In a passive video, the viewer has no effect on what happens next. In Odyssey’s interactive video, the user’s choices become part of the generation process. The model must maintain a coherent scene while also adapting to new input.
That distinction matters for agentic AI as well. Odyssey frames world models as possible training grounds for AI systems that need to learn and act inside simulated environments. If an AI system can operate in a generated world, it may be able to learn from its own experience inside that simulation.
The source article does not describe this as a finished commercial product. It presents the demo as an early research preview, with clear technical limits. Still, the direction is notable: AI-generated media could move from producing assets to producing experiences that unfold on demand.
Stability Comes With Limits
For the latest preview, Odyssey intentionally narrowed what the model had to handle. The system was first trained on general video footage, then fine-tuned with video from a handful of well-documented scenes.
Co-founder Oliver Cameron says this focused training helps keep the model stable and stops it from drifting into visuals that no longer make sense. According to Cameron, a more generalist model would fall apart after 20 to 30 seconds. The current version can keep video consistent for about two and a half minutes.
That stability has trade-offs. Users cannot yet freely look up or down. The limitation comes from the choice to prioritize a more stable experience over total freedom inside the generated scene.
Cameron also emphasized that the video is not assembled from pre-rendered material. According to him, "every frame is absolutely generated by a diffusion model we've trained."
The system processes input immediately, creates a new frame every 40 milliseconds, and streams the result back. Odyssey runs the system on H100 GPU clusters in the US and EU. Under ideal conditions, latency is 40 milliseconds. Current costs range from one to two dollars per user hour, with prices expected to fall.
What Comes Next
Odyssey is already working on a model designed for broader generalization and more realistic dynamics. Early versions are said to show more varied visual patterns, movement, and interactions, while improving consistency over time.
The direction suggests several challenges that still have to be balanced:
- Generalization: the model needs to handle more environments without losing coherence.
- Control: users will expect more freedom than the current demo allows.
- Latency: real-time interaction depends on fast frame generation and streaming.
- Cost: the system currently has a measurable user-hour cost, even if prices are expected to drop.
Odyssey is not the only company exploring this kind of system.
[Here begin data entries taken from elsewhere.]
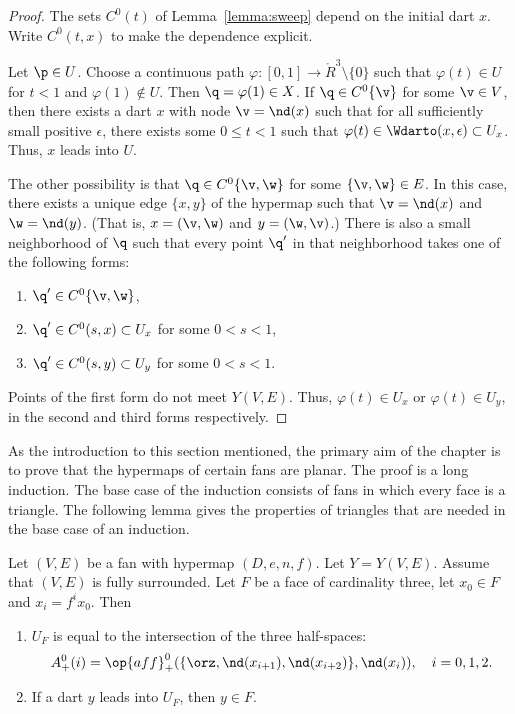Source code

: \begin{proof}  
The sets $C^0(t)$ of Lemma~\ref{lemma:sweep} depend on the initial dart $x$.
Write $C^0(t,x)$ to make the dependence explicit.

Let $\p\in U$.  Choose a continuous path $\varphi:[0,1]\to
\ring{R}^3\setminus\{0\}$ such that $\varphi(t)\in U$ for $t<1$ and
$\varphi(1)\not\in U$.  Then $\q=\varphi(1)\in X$.  If $\q\in
C^0\{\v\}$ for some $\v\in V$, then there exists a dart $x$ with
node $\v = \nd(x)$ such that for all sufficiently small positive
$\epsilon$, there exists some $0\le t < 1$ such that $\varphi(t)\in
\Wdarto(x,\epsilon)\subset U_x$.  Thus, $x$ leads into $U$.
%

The other possibility is that $\q\in C^0\{\v,\w\}$ for some
$\{\v,\w\}\in E$.  In this case, there exists a unique edge $\{x,y\}$ of
the hypermap such that $\v=\nd(x)$ and $\w=\nd(y)$.  (That is,
$x=(\v,\w)$ and $y=(\w,\v)$.)  There is also a small neighborhood of
$\q$ such that every point $\q'$ in that neighborhood takes one of
the following forms:
\begin{enumerate}\wasitemize  \item $\q'\in C^0\{\v,\w\}$,
\item $\q'\in C^0(s,x)\subset U_x$ for some $0<s<1$,
\item $\q'\in C^0(s,y)\subset U_y$ for some $0<s<1$.
\end{enumerate}\wasitemize 
Points of the first form do not meet $Y(V,E)$.  Thus, $\varphi(t)\in U_x$
or $\varphi(t)\in U_y$, in the second and third forms respectively.
\end{proof}

As the introduction to this section mentioned, the primary aim of the chapter
is to prove that the hypermaps of certain fans are planar.  The proof is a long
induction.  The base case of the induction consists of fans in which every face
is a triangle.  The following lemma gives the properties of triangles that are
needed in the base case of an induction.

\begin{lemma} \label{lemma:triangle}
Let $(V,E)$ be a fan with hypermap $(D,e,n,f)$.  Let $Y=Y(V,E)$.
Assume that $(V,E)$ is fully surrounded. Let  $F$ be a face of
cardinality three, let $x_0\in F$ and  $x_i = f^i x_0$. Then
%
\begin{enumerate}\wasitemize   
\item $U_F$ is equal to the intersection of the three half-spaces:
\[ A^0_+(i)=\op{aff}_+^0(\{\orz,\nd(x_{i+1}),\nd(x_{i+2})\},\nd(x_i)),\quad
i=0,1,2.\] 
\item If a dart $y$ leads into $U_F$, then $y\in F$.
\end{enumerate}\wasitemize 
\end{lemma}
%

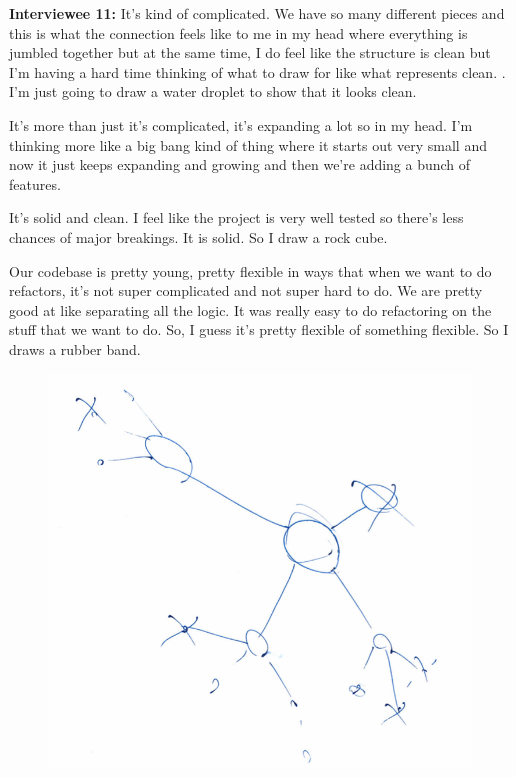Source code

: \textbf{Interviewee 11:} It's kind of complicated. We have so many different pieces and this is what the connection feels like to me in my head where everything is jumbled together but at the same time, I do feel like the structure is clean but I'm having a hard time thinking of what to draw for like what represents clean. .  I'm just going to draw a water droplet to show that it looks clean.

It's more than just it's complicated, it's expanding a lot so in my head.  I'm thinking more like a big bang kind of thing where it starts out very small and now it just keeps expanding and growing and then we're adding a bunch of features. 

It's solid and clean. I feel like the project is very well tested so there's less chances of major breakings. It is solid. So I draw a rock cube.

Our codebase is pretty young, pretty flexible in ways that when we want to do refactors, it's not super complicated and not super hard to do. We are pretty good at like separating all the logic. It was really easy to do refactoring on the stuff that we want to do.  So, I guess it's pretty flexible of something flexible. So I draws a rubber band.

\begin{figure}[H]
\centering
\includegraphics[width=6.5in]{interviews/drawings/2015_12_10.png}
\caption{}
\end{figure}



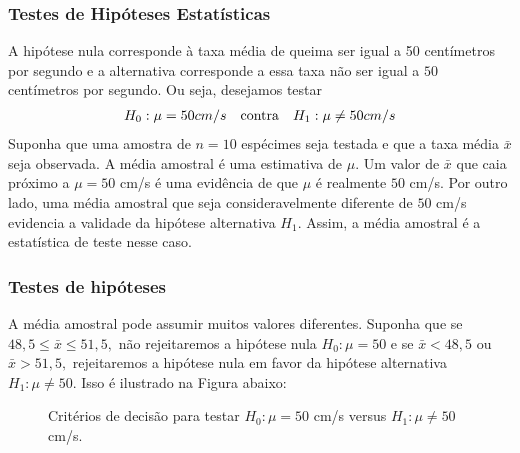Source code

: \documentclass[14pt,aspectratio=1610]{beamer}
\begin{document}
\begin{frame}{}
\frametitle{ Testes de Hipóteses Estatísticas}
\begin{block}{}
\justifying
A hipótese nula corresponde à taxa média de queima ser igual a 50 centímetros por segundo e a alternativa corresponde a essa taxa não ser igual a $50$ centímetros 
por segundo. Ou seja, desejamos testar
\begin{align*}
\centering
H_{0}: \mu=50 cm/s &&\textrm{contra}&& H_{1}:\mu \neq 50 cm/s
\end{align*}
Suponha que uma amostra de $n = 10$ espécimes seja testada e que a taxa média $\bar{x}$ seja observada. A média amostral é uma estimativa de $\mu.$ Um valor de 
$\bar{x}$ que caia próximo a $\mu = 50$ cm/s é uma evidência de que $\mu$ é realmente $50$ cm/s. Por outro lado, 
uma média amostral que seja consideravelmente diferente de $50$ cm/s evidencia a validade da hipótese alternativa $H_{1}.$ Assim, a média amostral 
é a estatística de teste nesse caso.
\end{block}
\end{frame}


\begin{frame}{}
\frametitle{Testes de hipóteses}
\begin{block}{}
\justifying
A média amostral pode assumir muitos valores diferentes. Suponha que se $48,5 \leq \bar{x}\leq 51,5,$ não rejeitaremos a hipótese nula $H_{0}:\mu = 50$ e se 
$\bar{x} < 48,5$ ou $\bar{x} > 51,5,$ rejeitaremos a hipótese nula em favor da hipótese alternativa $H_{1}:\mu \neq 50.$ Isso é ilustrado na Figura abaixo:
 \end{block}\pause
\begin{block}{}
\begin{figure}
\centering
{}
\caption{Critérios de decisão para testar $H_{0}:\mu = 50$ cm/s versus $H_{1}: \mu \neq 50$ cm/s.} \label{fig:M1}
\end{figure}
 \end{block}
\end{frame}
\end{document}
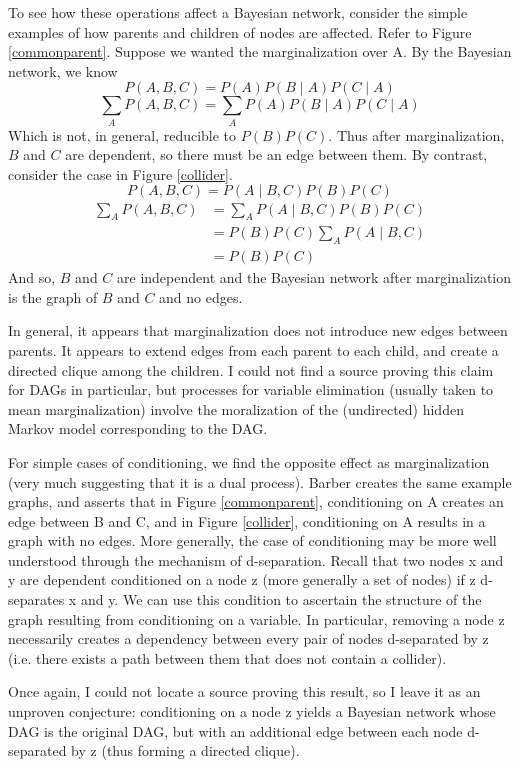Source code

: \documentclass{article}
\begin{document}
	To see how these operations affect a Bayesian network, consider the simple examples of how parents and children of nodes are affected. Refer to Figure \ref{commonparent}. Suppose we wanted the marginalization over A. By the Bayesian network, we know
	$$
	P(A, B, C) = P(A)P(B \mid A)P(C \mid A)
	$$
	$$
	\sum_A{P(A, B, C)} = \sum_A{P(A)P(B \mid A)P(C \mid A)}
	$$
	Which is not, in general, reducible to $P(B)P(C)$. Thus after marginalization, $B$ and $C$ are dependent, so there must be an edge between them. By contrast, consider the case in Figure \ref{collider}.
	$$
	P(A, B, C) = P(A \mid B, C)P(B)P(C)
	$$
	\[
	\begin{array}{ll}
	\sum_A{P(A, B, C)} & = \sum_A{P(A \mid B, C)P(B)P(C)} \\
					   & = P(B)P(C) \sum_A{P(A \mid B, C)} \\
					   & = P(B)P(C)
	\end{array}
	\]
	And so, $B$ and $C$ are independent and the Bayesian network after marginalization is the graph of $B$ and $C$ and no edges.
	
	In general, it appears that marginalization does not introduce new edges between parents. It appears to extend edges from each parent to each child, and create a directed clique among the children. I could not find a source proving this claim for DAGs in particular, but processes for variable elimination (usually taken to mean marginalization) involve the moralization of the (undirected) hidden Markov model corresponding to the DAG\cite{kollerVarElim}.
	
	For simple cases of conditioning, we find the opposite effect as marginalization (very much suggesting that it is a dual process).
	Barber\cite{barberBRML2012} creates the same example graphs, and asserts that in Figure \ref{commonparent}, conditioning on A creates an edge between B and C, and in Figure \ref{collider}, conditioning on A results in a graph with no edges.
	More generally, the case of conditioning may be more well understood through the mechanism of d-separation.
	Recall that two nodes x and y are dependent conditioned on a node z (more generally a set of nodes) if z d-separates x and y.
	We can use this condition to ascertain the structure of the graph resulting from conditioning on a variable.
	In particular, removing a node z necessarily creates a dependency between every pair of nodes d-separated by z (i.e. there exists a path between them that does not contain a collider).
	
	Once again, I could not locate a source proving this result, so I leave it as an unproven conjecture: conditioning on a node z yields a Bayesian network whose DAG is the original DAG, but with an additional edge between each node d-separated by z (thus forming a directed clique).
	
\end{document}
Decart AI is developing a similar idea through Oasis, described as a Minecraft-style game created in real time by AI. Oasis is trained on video data and generates graphics, physics, and gameplay while users interact with a mouse and keyboard. It combines vision transformers with a diffusion model for stable visuals.
Together, these efforts show a broader movement in generative AI: from creating isolated media files toward generating interactive worlds. Odyssey’s preview remains early, limited, and sometimes unstable, but it demonstrates the central promise clearly. AI video may become something people can enter and steer, not just something they press play on.